▶ _What is needed_
Below are entries; work out how many of their lines include the string "filter", and reply with the number only.

++++ Study material

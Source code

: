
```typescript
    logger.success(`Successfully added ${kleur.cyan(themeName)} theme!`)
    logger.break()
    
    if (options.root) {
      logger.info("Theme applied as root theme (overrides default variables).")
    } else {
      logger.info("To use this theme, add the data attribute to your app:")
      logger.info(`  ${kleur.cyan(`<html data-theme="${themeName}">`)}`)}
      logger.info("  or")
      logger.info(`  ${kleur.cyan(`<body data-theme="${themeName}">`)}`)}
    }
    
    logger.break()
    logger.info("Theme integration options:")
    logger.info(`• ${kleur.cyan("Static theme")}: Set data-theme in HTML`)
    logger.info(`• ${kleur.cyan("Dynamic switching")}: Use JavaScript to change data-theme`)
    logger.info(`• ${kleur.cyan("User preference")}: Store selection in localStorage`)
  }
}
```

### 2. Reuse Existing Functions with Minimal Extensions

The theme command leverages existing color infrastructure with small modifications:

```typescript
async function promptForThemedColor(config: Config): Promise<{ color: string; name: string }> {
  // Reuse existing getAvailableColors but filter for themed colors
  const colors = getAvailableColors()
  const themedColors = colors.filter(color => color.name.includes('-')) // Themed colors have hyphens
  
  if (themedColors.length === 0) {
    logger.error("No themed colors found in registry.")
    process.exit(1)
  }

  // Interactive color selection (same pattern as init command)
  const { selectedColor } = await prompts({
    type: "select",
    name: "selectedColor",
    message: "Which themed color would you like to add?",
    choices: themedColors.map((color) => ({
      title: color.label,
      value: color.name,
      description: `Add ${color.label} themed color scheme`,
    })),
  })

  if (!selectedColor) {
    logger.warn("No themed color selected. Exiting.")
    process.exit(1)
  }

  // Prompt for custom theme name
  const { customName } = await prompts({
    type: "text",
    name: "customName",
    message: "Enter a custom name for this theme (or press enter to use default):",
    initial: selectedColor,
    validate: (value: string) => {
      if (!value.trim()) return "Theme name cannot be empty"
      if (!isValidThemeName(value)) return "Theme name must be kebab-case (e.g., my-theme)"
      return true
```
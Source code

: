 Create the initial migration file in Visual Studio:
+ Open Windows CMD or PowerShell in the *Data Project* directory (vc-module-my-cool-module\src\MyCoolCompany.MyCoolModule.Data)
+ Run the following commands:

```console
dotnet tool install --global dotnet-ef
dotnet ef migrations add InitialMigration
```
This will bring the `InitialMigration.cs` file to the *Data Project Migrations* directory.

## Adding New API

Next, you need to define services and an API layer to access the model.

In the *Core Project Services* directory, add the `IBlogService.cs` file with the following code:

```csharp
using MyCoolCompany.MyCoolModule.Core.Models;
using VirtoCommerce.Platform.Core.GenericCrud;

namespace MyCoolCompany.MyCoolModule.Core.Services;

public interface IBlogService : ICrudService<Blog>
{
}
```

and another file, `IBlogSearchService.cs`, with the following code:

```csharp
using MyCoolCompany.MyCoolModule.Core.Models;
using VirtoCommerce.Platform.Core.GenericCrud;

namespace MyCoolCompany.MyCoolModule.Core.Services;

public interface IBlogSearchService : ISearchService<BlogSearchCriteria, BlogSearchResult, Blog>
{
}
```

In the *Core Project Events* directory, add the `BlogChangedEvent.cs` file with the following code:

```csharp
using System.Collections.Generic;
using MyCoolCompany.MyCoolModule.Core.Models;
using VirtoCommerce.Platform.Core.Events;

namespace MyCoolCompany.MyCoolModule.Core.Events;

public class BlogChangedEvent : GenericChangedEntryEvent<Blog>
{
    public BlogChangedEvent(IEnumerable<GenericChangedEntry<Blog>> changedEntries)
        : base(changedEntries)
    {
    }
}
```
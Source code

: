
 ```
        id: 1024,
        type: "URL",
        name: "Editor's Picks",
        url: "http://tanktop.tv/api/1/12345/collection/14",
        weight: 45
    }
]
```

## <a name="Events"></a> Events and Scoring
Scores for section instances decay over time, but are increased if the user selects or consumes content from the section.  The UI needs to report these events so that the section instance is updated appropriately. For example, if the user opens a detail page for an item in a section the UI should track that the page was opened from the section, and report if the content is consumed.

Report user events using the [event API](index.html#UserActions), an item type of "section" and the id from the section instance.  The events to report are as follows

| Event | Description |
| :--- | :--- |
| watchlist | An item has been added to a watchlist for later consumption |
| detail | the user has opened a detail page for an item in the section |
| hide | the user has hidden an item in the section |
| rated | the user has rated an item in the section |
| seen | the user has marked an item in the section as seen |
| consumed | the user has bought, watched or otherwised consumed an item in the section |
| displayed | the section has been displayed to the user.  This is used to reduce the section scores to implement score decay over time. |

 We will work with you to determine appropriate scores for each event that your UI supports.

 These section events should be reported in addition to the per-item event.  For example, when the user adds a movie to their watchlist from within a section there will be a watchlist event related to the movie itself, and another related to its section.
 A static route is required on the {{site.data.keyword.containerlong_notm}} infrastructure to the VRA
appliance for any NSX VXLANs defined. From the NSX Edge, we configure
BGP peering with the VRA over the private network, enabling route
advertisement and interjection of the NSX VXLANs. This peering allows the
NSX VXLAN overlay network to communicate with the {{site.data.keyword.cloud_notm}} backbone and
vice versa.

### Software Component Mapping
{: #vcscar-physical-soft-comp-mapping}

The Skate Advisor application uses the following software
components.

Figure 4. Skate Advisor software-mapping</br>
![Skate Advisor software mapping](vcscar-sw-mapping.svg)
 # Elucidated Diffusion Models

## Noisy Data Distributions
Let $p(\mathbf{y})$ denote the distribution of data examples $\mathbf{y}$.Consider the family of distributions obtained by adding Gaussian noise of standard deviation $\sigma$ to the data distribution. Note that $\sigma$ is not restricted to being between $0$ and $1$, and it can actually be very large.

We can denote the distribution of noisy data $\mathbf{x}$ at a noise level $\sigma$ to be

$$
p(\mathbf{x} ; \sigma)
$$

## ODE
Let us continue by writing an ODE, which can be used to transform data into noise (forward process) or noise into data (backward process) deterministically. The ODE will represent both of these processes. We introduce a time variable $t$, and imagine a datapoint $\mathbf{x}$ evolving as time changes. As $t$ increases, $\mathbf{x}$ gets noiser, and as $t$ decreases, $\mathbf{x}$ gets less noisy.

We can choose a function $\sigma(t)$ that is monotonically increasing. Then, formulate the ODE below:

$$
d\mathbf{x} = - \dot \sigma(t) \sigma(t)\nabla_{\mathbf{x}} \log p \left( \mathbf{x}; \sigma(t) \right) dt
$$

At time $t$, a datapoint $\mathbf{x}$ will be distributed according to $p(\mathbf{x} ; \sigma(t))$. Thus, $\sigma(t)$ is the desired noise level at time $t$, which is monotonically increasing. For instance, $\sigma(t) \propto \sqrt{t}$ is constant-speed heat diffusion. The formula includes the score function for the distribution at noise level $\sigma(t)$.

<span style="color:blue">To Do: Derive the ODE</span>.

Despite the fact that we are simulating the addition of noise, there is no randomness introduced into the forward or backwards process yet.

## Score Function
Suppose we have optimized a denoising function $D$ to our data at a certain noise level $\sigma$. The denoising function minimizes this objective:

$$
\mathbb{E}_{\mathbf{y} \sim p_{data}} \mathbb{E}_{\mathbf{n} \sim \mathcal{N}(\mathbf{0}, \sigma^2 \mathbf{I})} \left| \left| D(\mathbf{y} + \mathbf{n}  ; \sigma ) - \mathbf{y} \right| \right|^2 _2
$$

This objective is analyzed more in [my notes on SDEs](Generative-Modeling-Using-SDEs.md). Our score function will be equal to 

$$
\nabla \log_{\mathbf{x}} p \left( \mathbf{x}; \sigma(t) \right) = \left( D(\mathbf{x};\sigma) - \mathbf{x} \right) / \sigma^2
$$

++++++++

▶ _Response for this exercise_
2